Source texts of formatted documents:
%%

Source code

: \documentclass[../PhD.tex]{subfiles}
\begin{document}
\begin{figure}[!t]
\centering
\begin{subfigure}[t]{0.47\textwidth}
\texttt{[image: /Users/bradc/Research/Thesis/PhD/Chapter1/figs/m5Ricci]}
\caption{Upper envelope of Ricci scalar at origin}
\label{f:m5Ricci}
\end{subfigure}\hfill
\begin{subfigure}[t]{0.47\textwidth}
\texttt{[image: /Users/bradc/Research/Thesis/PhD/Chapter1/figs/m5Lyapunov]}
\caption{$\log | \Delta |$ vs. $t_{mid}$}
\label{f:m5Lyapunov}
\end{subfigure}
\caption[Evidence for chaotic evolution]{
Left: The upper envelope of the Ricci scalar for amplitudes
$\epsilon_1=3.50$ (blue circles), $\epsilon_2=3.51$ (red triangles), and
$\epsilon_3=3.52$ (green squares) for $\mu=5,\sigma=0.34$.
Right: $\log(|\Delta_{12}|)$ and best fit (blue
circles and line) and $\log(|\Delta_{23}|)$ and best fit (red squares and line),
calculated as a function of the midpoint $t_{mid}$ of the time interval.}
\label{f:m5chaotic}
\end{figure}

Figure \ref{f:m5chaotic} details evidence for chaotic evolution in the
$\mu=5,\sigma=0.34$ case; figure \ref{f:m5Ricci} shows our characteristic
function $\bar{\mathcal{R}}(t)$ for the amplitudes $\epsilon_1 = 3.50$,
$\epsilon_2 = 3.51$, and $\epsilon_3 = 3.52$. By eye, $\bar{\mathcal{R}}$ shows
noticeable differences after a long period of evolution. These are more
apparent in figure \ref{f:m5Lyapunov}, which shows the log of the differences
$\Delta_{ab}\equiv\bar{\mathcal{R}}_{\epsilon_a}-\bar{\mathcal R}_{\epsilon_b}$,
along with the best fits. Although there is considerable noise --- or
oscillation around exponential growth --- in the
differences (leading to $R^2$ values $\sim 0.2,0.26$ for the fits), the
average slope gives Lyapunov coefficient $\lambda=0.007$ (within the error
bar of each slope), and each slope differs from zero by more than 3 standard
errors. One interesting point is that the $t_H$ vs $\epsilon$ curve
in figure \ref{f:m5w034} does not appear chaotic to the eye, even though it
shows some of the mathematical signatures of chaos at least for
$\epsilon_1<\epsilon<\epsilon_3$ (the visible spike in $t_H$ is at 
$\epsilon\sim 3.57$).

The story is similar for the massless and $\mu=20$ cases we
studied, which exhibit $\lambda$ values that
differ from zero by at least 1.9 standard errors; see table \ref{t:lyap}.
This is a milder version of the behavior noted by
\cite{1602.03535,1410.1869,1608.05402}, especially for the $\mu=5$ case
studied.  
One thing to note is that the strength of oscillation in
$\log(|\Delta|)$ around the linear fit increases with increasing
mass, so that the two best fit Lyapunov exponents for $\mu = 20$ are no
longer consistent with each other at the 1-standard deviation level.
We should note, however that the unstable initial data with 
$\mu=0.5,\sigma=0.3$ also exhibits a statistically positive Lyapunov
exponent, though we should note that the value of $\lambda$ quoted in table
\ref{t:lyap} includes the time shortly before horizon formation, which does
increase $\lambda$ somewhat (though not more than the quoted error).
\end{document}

%%

On how many lines of the data does "values" appear? Give only that number.

2